Assigned task —
Looking at the entries, say how many lines contain the string "Step". Offer nothing besides the number.

Source texts of formatted documents —
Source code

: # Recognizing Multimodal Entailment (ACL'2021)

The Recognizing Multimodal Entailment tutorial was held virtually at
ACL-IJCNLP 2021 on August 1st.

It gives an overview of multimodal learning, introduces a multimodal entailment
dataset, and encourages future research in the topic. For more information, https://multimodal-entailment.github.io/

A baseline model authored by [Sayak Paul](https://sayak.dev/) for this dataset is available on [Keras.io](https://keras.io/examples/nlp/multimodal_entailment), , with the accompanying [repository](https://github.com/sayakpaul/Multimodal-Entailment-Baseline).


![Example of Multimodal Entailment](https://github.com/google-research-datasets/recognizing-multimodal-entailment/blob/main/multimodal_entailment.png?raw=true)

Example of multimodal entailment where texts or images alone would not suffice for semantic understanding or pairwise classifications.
...
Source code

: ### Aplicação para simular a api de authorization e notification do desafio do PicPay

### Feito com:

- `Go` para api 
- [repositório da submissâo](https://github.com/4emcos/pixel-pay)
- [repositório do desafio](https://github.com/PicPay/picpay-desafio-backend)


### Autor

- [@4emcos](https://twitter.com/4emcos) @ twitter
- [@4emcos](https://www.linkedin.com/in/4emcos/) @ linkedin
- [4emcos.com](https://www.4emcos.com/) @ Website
--
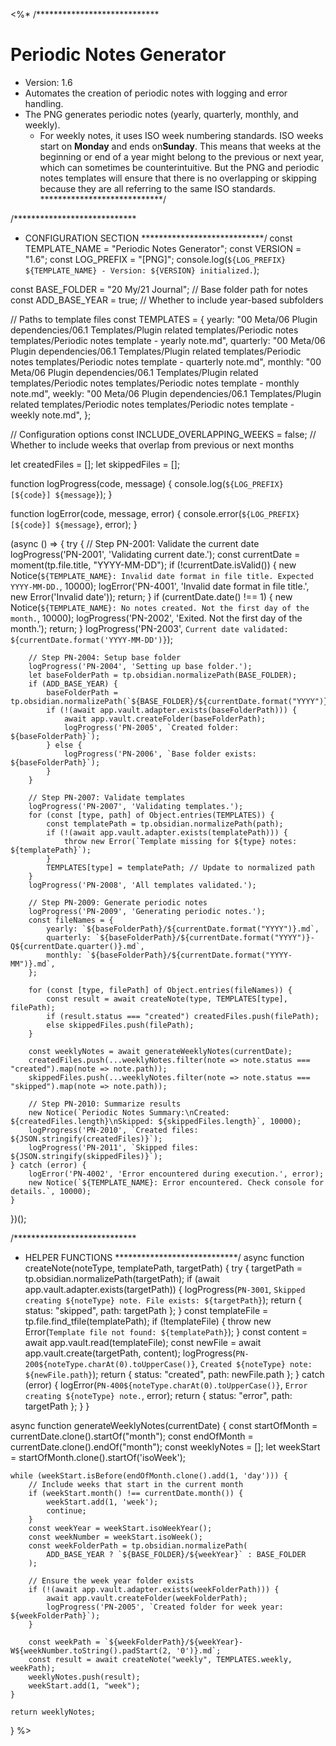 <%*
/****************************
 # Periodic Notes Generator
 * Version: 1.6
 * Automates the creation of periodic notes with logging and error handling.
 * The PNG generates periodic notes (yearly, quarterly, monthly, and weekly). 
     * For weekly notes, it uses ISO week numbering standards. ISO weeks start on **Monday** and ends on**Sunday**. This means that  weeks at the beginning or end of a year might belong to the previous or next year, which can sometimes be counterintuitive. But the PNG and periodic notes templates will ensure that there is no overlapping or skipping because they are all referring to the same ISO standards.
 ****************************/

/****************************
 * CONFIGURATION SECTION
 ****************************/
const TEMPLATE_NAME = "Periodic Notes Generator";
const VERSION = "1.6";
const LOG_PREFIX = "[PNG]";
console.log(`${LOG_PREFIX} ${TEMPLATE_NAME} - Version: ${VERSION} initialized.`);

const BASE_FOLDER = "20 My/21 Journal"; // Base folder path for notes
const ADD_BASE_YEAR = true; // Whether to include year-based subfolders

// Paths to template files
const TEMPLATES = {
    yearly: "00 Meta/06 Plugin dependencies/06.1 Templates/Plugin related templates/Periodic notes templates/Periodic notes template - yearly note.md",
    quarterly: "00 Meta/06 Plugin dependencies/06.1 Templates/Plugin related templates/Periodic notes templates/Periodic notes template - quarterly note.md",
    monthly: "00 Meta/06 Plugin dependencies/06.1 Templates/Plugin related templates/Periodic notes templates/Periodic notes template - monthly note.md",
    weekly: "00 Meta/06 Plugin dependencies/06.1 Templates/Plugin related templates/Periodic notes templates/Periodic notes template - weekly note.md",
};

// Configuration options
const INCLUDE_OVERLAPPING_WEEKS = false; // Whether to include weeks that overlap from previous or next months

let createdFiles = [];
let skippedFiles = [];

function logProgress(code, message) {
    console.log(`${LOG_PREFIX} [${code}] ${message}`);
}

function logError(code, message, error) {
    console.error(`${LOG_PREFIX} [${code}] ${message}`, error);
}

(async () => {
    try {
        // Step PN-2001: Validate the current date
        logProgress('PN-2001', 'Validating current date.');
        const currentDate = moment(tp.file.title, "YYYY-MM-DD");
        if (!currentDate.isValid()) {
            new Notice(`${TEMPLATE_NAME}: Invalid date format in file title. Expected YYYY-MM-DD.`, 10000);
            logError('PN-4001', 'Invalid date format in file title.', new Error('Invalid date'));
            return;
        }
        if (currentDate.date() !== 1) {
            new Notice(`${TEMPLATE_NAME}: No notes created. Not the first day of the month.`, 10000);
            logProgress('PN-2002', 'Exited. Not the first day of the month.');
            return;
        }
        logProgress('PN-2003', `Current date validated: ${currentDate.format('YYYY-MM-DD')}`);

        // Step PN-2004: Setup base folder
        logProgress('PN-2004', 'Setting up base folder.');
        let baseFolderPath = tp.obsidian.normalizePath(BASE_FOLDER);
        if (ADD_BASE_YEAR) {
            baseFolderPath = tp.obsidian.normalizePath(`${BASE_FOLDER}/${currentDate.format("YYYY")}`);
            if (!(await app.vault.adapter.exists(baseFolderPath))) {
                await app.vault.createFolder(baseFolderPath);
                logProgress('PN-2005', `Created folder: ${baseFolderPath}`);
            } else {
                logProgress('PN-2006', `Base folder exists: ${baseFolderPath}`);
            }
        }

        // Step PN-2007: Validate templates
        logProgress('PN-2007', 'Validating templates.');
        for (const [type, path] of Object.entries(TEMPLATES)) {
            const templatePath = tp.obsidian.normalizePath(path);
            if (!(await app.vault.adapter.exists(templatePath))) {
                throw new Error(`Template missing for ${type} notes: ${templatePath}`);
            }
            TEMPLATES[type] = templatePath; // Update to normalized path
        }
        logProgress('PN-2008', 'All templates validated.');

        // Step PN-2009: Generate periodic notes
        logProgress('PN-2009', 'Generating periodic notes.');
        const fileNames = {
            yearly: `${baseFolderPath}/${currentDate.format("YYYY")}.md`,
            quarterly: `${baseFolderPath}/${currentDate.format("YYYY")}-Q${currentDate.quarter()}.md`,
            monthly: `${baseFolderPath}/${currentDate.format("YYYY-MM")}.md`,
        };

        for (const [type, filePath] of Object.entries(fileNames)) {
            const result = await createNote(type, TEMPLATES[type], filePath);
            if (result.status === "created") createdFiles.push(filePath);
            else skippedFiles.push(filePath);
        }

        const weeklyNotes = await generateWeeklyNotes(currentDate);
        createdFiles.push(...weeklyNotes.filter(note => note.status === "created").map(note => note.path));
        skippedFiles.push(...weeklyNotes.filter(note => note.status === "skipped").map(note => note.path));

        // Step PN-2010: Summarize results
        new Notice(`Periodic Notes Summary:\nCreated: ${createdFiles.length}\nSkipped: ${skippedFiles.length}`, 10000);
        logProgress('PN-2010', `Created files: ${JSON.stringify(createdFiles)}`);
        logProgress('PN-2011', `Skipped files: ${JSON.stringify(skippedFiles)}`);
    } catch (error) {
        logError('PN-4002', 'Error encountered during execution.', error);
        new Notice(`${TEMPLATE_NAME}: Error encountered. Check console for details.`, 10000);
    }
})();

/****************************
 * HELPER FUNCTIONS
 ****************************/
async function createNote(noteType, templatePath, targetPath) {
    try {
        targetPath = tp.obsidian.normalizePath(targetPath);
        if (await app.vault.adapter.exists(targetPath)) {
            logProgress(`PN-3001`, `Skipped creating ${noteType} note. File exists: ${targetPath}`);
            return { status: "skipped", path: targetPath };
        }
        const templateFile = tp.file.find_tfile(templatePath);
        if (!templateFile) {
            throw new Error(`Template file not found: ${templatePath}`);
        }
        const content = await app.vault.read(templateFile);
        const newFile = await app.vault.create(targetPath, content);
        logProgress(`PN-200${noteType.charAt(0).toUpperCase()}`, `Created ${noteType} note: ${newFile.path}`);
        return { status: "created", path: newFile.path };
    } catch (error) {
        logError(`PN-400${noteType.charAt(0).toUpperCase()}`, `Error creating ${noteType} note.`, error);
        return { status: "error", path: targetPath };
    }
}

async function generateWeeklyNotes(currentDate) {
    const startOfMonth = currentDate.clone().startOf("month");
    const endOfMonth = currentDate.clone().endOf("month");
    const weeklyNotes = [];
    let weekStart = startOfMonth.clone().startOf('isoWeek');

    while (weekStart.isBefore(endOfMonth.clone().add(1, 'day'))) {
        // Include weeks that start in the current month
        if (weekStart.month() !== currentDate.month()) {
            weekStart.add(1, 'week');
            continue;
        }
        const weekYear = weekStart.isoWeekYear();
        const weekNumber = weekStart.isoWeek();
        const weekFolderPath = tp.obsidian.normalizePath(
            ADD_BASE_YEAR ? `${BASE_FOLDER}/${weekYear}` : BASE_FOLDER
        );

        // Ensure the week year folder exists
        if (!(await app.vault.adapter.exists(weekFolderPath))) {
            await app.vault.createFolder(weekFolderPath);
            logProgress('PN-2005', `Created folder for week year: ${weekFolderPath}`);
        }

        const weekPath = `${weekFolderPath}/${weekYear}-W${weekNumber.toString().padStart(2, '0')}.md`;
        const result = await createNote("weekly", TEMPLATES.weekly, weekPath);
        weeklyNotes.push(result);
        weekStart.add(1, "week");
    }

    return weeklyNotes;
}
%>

Answer to this problem —
5